• _Task instructions_: The answer must be one number: the count of lines in the data below that include "scale".

(Collected data entries)
──────────

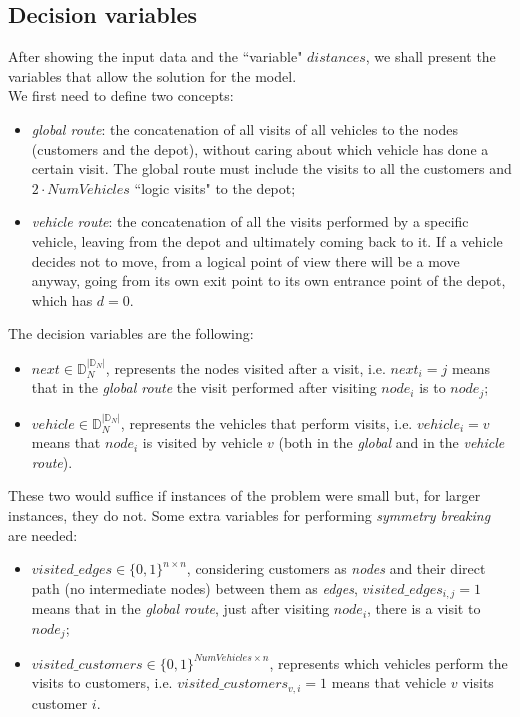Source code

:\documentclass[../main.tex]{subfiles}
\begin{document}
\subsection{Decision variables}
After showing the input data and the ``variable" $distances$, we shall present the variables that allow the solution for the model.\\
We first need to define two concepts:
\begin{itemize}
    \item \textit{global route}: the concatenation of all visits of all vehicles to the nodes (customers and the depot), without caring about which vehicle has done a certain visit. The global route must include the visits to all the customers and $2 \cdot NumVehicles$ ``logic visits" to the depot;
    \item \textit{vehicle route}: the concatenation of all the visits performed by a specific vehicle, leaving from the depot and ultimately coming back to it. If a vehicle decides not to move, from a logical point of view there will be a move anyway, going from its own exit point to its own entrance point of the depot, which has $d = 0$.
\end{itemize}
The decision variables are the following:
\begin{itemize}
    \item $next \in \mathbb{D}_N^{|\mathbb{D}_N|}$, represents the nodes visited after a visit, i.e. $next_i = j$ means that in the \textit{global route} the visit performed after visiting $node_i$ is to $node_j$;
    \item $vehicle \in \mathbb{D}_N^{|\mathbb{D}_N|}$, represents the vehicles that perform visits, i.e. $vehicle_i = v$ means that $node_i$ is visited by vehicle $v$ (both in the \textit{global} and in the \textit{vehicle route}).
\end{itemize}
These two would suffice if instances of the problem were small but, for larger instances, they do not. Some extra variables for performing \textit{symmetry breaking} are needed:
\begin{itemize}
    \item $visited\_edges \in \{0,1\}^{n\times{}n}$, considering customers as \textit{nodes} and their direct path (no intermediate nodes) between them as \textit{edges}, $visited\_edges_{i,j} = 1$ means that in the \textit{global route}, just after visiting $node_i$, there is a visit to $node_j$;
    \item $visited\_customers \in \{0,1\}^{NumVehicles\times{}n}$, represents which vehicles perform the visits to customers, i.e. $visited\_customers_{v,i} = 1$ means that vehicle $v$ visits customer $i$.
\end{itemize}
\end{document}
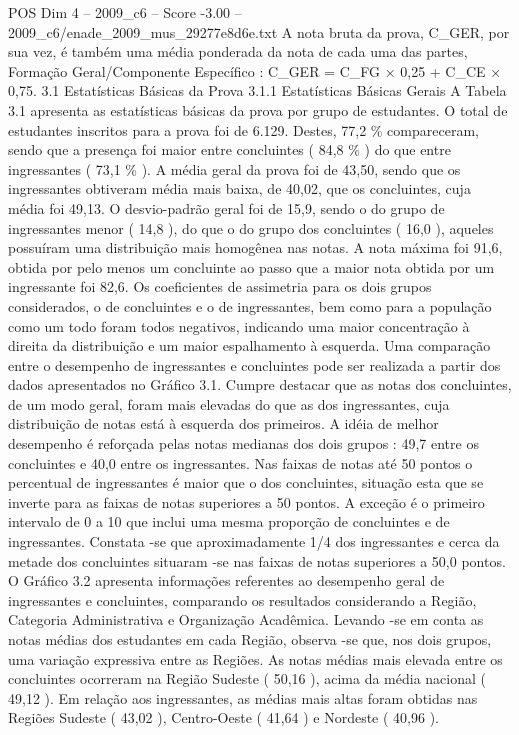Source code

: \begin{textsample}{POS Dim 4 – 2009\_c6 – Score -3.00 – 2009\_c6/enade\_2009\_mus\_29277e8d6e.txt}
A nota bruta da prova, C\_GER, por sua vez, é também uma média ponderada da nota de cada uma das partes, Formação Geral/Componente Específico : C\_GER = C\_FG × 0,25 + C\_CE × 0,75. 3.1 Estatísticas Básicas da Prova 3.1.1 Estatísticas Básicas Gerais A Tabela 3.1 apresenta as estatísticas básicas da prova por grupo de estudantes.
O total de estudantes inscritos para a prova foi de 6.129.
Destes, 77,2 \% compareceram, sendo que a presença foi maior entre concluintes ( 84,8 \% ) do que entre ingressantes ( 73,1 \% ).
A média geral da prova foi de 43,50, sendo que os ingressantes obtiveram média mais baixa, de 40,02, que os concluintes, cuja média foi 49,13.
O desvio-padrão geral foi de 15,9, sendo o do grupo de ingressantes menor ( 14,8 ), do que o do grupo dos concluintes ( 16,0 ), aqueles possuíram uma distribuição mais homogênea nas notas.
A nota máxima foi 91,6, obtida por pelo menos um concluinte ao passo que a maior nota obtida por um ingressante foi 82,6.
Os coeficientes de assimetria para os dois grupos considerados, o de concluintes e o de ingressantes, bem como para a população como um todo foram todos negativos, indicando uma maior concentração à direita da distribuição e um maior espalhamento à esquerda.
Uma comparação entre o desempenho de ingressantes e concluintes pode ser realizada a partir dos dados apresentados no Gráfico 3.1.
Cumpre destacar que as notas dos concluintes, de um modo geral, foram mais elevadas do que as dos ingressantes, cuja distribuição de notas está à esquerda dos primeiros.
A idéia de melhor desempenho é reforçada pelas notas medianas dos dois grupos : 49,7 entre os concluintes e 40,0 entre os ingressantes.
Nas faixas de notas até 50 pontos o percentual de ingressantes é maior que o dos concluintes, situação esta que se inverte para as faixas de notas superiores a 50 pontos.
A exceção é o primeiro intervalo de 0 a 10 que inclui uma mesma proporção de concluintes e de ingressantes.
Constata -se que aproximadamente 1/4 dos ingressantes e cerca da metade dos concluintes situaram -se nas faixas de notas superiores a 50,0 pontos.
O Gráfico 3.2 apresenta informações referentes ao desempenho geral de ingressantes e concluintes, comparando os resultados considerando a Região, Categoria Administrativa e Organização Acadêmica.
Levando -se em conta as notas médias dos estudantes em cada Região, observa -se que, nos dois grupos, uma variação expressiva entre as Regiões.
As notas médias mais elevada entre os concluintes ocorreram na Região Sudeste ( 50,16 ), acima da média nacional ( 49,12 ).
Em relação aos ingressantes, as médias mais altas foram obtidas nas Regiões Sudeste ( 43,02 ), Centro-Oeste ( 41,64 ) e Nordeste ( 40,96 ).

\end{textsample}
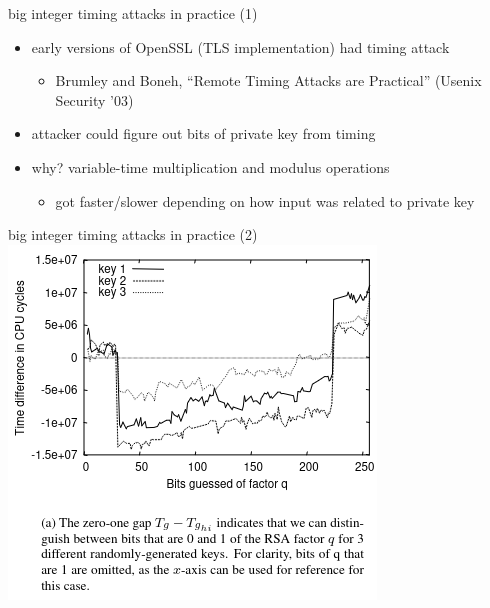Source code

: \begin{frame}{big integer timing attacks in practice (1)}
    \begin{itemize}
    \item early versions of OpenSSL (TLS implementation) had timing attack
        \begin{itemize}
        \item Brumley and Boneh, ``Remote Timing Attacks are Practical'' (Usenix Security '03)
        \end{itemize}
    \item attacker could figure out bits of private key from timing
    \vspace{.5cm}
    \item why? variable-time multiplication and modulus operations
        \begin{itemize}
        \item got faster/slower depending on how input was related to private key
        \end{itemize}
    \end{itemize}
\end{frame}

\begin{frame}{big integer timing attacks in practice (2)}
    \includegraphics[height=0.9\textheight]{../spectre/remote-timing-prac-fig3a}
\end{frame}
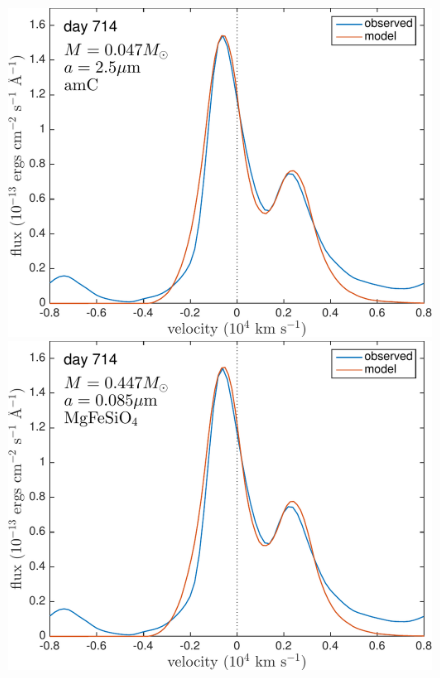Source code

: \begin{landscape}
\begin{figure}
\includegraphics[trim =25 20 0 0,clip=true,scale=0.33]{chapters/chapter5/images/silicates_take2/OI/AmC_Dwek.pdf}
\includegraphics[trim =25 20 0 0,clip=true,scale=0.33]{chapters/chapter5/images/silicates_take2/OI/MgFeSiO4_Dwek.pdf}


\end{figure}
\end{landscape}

──────────

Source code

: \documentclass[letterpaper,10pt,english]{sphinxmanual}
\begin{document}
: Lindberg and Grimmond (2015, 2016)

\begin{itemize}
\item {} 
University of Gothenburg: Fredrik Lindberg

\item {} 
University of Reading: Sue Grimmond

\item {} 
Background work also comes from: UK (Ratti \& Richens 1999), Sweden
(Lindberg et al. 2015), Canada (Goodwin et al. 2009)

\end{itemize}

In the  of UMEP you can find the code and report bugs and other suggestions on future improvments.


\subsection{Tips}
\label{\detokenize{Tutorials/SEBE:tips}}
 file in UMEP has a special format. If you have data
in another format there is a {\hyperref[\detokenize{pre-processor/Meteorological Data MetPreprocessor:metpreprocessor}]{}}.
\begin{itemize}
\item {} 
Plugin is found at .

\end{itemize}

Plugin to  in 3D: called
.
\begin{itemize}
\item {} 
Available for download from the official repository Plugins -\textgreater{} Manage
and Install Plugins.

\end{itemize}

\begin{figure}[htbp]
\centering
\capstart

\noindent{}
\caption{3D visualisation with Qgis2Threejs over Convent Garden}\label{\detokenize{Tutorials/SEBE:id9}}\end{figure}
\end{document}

──────────

• _Solution to this task_: 2